● Directions: Here are the records. Print them all exactly.
═══ Information provided
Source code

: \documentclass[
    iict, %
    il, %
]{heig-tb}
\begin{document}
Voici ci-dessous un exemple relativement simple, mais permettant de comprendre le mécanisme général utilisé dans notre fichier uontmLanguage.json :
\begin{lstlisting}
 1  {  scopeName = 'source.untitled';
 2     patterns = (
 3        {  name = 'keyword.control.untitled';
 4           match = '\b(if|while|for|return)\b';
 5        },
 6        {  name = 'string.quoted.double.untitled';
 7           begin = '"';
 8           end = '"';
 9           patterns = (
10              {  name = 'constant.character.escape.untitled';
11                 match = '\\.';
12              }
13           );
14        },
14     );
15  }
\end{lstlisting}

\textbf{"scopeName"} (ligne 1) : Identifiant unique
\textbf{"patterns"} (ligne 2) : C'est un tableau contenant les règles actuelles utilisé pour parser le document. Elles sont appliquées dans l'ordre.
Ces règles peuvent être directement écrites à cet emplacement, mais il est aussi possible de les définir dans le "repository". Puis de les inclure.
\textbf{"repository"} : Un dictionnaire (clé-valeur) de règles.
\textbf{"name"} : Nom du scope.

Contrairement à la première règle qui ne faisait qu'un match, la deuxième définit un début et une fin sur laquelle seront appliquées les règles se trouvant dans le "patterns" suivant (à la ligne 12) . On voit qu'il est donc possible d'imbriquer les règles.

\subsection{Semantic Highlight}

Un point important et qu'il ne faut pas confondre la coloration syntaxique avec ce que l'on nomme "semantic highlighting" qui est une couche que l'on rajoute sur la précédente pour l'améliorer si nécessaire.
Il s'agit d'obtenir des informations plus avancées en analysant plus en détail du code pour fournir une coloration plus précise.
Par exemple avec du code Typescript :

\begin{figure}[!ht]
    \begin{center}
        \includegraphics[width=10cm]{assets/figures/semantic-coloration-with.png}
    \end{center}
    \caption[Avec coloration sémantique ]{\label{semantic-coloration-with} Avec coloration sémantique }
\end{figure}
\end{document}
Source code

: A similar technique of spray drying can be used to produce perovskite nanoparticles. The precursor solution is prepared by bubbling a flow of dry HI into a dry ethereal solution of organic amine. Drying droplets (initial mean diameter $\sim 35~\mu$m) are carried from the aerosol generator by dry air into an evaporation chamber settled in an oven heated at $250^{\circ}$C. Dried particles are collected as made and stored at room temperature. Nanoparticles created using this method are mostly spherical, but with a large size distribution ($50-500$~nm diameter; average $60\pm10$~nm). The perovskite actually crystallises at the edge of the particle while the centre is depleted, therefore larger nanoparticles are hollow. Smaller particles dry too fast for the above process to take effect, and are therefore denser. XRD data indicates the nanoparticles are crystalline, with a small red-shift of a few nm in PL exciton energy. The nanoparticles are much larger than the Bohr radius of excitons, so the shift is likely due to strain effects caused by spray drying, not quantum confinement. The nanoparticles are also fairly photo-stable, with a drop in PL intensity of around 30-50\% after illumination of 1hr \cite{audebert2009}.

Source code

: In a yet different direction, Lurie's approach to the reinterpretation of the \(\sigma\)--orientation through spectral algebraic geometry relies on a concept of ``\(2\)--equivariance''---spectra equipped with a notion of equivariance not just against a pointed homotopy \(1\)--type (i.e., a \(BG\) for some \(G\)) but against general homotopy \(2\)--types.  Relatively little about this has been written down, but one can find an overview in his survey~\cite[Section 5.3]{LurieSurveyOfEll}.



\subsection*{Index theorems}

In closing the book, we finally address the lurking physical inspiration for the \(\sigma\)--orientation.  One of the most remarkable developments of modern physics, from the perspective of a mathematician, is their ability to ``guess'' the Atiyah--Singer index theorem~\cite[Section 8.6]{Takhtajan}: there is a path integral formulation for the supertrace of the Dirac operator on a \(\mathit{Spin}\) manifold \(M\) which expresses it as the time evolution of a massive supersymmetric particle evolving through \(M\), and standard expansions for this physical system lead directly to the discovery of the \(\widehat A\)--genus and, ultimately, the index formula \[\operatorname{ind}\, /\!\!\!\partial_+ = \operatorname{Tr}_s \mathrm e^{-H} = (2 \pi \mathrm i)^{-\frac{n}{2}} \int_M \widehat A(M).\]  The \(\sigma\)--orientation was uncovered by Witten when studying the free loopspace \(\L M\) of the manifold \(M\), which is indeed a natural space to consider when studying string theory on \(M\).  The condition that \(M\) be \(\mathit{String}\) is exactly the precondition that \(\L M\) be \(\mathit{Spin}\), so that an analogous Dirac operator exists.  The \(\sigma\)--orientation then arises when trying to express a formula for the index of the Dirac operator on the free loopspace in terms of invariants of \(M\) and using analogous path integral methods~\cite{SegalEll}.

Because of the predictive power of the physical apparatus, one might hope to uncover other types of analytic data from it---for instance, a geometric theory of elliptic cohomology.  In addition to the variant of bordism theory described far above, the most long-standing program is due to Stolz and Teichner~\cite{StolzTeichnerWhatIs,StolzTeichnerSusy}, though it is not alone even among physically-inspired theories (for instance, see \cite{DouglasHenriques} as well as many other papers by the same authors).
══════
● Answer section:
Source code

: \documentclass[
    iict, %
    il, %
]{heig-tb}
\begin{document}
Voici ci-dessous un exemple relativement simple, mais permettant de comprendre le mécanisme général utilisé dans notre fichier uontmLanguage.json :
\begin{lstlisting}
 1  {  scopeName = 'source.untitled';
 2     patterns = (
 3        {  name = 'keyword.control.untitled';
 4           match = '\b(if|while|for|return)\b';
 5        },
 6        {  name = 'string.quoted.double.untitled';
 7           begin = '"';
 8           end = '"';
 9           patterns = (
10              {  name = 'constant.character.escape.untitled';
11                 match = '\\.';
12              }
13           );
14        },
14     );
15  }
\end{lstlisting}

\textbf{"scopeName"} (ligne 1) : Identifiant unique
\textbf{"patterns"} (ligne 2) : C'est un tableau contenant les règles actuelles utilisé pour parser le document. Elles sont appliquées dans l'ordre.
Ces règles peuvent être directement écrites à cet emplacement, mais il est aussi possible de les définir dans le "repository". Puis de les inclure.
\textbf{"repository"} : Un dictionnaire (clé-valeur) de règles.
\textbf{"name"} : Nom du scope.

Contrairement à la première règle qui ne faisait qu'un match, la deuxième définit un début et une fin sur laquelle seront appliquées les règles se trouvant dans le "patterns" suivant (à la ligne 12) . On voit qu'il est donc possible d'imbriquer les règles.

\subsection{Semantic Highlight}

Un point important et qu'il ne faut pas confondre la coloration syntaxique avec ce que l'on nomme "semantic highlighting" qui est une couche que l'on rajoute sur la précédente pour l'améliorer si nécessaire.
Il s'agit d'obtenir des informations plus avancées en analysant plus en détail du code pour fournir une coloration plus précise.
Par exemple avec du code Typescript :

\begin{figure}[!ht]
    \begin{center}
        \includegraphics[width=10cm]{assets/figures/semantic-coloration-with.png}
    \end{center}
    \caption[Avec coloration sémantique ]{\label{semantic-coloration-with} Avec coloration sémantique }
\end{figure}
\end{document}
Source code

: A similar technique of spray drying can be used to produce perovskite nanoparticles. The precursor solution is prepared by bubbling a flow of dry HI into a dry ethereal solution of organic amine. Drying droplets (initial mean diameter $\sim 35~\mu$m) are carried from the aerosol generator by dry air into an evaporation chamber settled in an oven heated at $250^{\circ}$C. Dried particles are collected as made and stored at room temperature. Nanoparticles created using this method are mostly spherical, but with a large size distribution ($50-500$~nm diameter; average $60\pm10$~nm). The perovskite actually crystallises at the edge of the particle while the centre is depleted, therefore larger nanoparticles are hollow. Smaller particles dry too fast for the above process to take effect, and are therefore denser. XRD data indicates the nanoparticles are crystalline, with a small red-shift of a few nm in PL exciton energy. The nanoparticles are much larger than the Bohr radius of excitons, so the shift is likely due to strain effects caused by spray drying, not quantum confinement. The nanoparticles are also fairly photo-stable, with a drop in PL intensity of around 30-50\% after illumination of 1hr \cite{audebert2009}.

Source code

: In a yet different direction, Lurie's approach to the reinterpretation of the \(\sigma\)--orientation through spectral algebraic geometry relies on a concept of ``\(2\)--equivariance''---spectra equipped with a notion of equivariance not just against a pointed homotopy \(1\)--type (i.e., a \(BG\) for some \(G\)) but against general homotopy \(2\)--types.  Relatively little about this has been written down, but one can find an overview in his survey~\cite[Section 5.3]{LurieSurveyOfEll}.



\subsection*{Index theorems}

In closing the book, we finally address the lurking physical inspiration for the \(\sigma\)--orientation.  One of the most remarkable developments of modern physics, from the perspective of a mathematician, is their ability to ``guess'' the Atiyah--Singer index theorem~\cite[Section 8.6]{Takhtajan}: there is a path integral formulation for the supertrace of the Dirac operator on a \(\mathit{Spin}\) manifold \(M\) which expresses it as the time evolution of a massive supersymmetric particle evolving through \(M\), and standard expansions for this physical system lead directly to the discovery of the \(\widehat A\)--genus and, ultimately, the index formula \[\operatorname{ind}\, /\!\!\!\partial_+ = \operatorname{Tr}_s \mathrm e^{-H} = (2 \pi \mathrm i)^{-\frac{n}{2}} \int_M \widehat A(M).\]  The \(\sigma\)--orientation was uncovered by Witten when studying the free loopspace \(\L M\) of the manifold \(M\), which is indeed a natural space to consider when studying string theory on \(M\).  The condition that \(M\) be \(\mathit{String}\) is exactly the precondition that \(\L M\) be \(\mathit{Spin}\), so that an analogous Dirac operator exists.  The \(\sigma\)--orientation then arises when trying to express a formula for the index of the Dirac operator on the free loopspace in terms of invariants of \(M\) and using analogous path integral methods~\cite{SegalEll}.

Because of the predictive power of the physical apparatus, one might hope to uncover other types of analytic data from it---for instance, a geometric theory of elliptic cohomology.  In addition to the variant of bordism theory described far above, the most long-standing program is due to Stolz and Teichner~\cite{StolzTeichnerWhatIs,StolzTeichnerSusy}, though it is not alone even among physically-inspired theories (for instance, see \cite{DouglasHenriques} as well as many other papers by the same authors).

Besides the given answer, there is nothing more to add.